When the Miami University Symphony Orchestra played at Cincinnati Music Hall for the first time in the group's history, it didn't feature the work of Mozart or Beethoven -- it featured Glen Davis.
Davis is an associate professor in the music department at Miami who teaches music composition. His piece, titled "Piano Concerto in F Major," was first performed in 2007 by the Sofia Philharmonic Orchestra in Sofia, Bulgaria, after being recorded in 2006 with pianist Michael Chertok.
Composing this concerto has been a long road for Davis, a road so long it goes all the way back to his childhood and the physical and sexual abuse he experienced. While many would have been crushed under the weight of such trauma, Davis transposed it into his music.
"I cried an ocean of tears," Davis said of composing the concerto. "It was a profound experience. It was a horrible and beautiful thing to do."
The concerto is comprised of three distinct movements: "Quanta Play," "The Ascension of Aunt Clarabelle" and "Dream Dance Dali." The second movement sounds the most familiar to listeners with its lyrical qualities, but the story behind it is foreign to many. This movement chronicles the murder of Davis's aunt by his mentally-ill older brother and transforms the harrowing events into music.

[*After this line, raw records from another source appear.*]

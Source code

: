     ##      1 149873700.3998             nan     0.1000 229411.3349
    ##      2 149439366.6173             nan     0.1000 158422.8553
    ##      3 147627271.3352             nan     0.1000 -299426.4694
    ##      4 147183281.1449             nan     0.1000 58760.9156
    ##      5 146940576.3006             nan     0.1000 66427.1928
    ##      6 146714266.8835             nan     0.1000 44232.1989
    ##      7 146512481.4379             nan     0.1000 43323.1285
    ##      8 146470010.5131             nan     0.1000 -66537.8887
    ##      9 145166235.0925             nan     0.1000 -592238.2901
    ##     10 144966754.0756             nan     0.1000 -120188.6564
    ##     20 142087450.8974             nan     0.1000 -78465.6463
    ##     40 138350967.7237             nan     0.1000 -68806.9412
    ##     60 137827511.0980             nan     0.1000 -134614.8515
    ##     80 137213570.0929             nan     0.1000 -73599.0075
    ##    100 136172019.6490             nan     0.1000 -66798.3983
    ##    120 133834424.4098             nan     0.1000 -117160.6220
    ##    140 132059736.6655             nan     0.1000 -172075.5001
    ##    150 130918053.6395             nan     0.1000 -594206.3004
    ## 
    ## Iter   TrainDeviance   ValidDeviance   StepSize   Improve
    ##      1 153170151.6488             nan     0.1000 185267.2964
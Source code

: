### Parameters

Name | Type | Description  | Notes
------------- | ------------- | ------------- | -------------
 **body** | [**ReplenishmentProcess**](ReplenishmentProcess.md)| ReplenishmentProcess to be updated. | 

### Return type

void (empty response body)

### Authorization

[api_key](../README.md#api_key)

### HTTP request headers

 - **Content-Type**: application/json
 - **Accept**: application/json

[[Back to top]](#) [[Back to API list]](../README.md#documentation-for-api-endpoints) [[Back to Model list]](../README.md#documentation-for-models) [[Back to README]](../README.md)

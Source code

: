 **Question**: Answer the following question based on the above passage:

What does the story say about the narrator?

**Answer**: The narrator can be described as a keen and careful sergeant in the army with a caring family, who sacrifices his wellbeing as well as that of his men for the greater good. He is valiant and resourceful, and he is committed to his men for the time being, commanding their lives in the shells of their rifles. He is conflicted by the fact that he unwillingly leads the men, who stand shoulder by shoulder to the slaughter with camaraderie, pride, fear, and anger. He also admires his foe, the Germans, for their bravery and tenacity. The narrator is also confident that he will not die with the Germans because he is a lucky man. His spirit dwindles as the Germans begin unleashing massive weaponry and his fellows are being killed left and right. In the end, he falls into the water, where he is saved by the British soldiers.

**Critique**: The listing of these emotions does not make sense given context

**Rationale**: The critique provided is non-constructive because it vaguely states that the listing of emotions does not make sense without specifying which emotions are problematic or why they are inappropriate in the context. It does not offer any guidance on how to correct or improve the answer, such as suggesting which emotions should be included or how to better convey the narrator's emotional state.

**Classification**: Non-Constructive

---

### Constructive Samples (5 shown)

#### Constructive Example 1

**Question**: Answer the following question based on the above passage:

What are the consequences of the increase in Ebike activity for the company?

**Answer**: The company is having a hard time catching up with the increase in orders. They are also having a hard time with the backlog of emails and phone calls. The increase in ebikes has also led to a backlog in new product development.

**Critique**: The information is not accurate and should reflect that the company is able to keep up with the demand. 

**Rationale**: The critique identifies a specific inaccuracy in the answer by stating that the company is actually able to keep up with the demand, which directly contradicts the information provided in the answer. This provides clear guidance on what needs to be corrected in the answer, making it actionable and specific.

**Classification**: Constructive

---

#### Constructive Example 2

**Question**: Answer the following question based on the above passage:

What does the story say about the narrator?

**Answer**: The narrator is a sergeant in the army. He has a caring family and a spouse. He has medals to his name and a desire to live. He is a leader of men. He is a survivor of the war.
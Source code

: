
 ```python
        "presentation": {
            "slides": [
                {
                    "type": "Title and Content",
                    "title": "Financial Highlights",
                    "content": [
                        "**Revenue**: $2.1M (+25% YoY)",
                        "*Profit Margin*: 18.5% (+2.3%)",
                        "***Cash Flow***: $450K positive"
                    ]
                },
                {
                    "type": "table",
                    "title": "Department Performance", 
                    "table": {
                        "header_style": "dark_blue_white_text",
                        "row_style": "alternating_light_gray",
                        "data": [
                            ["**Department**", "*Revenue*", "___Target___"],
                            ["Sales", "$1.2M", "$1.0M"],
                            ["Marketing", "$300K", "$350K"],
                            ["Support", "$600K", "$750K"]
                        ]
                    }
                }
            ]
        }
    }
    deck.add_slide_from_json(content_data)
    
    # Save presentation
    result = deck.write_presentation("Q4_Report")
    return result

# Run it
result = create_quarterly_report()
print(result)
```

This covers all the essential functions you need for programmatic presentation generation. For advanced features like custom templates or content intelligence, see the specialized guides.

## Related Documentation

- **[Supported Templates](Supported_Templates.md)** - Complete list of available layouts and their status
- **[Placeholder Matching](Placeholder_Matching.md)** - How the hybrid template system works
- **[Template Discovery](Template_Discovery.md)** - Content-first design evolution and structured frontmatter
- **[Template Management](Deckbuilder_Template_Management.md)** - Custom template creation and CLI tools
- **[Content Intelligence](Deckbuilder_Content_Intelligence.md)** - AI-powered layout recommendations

The other two movements are born from unconventional sources of inspiration. The first, full of strange and dissonant chords, takes influence from quantum physics while the third mimics the paintings of artist Salvador Dali.
Perhaps the largest source of inspiration for the concerto came from Davis's past in rock music.
"I toured with rock bands and that was my life in the late '60s and early '70s," Davis said. "I like to shake the house."
Davis said an alternative rock outlet was the first U.S. radio station to play his concerto. He believes in a theory he calls "musical universalism," which allows composers to blur the lines between music genres and styles.
"I had always kept the rock and jazz musician in myself separate, but I said 'screw that.' If it sounds right I'm going to put it in there," Davis said. "I'm just an old rocker. I get up every morning and play my electric bass with music by Lady Gaga and Led Zeppelin."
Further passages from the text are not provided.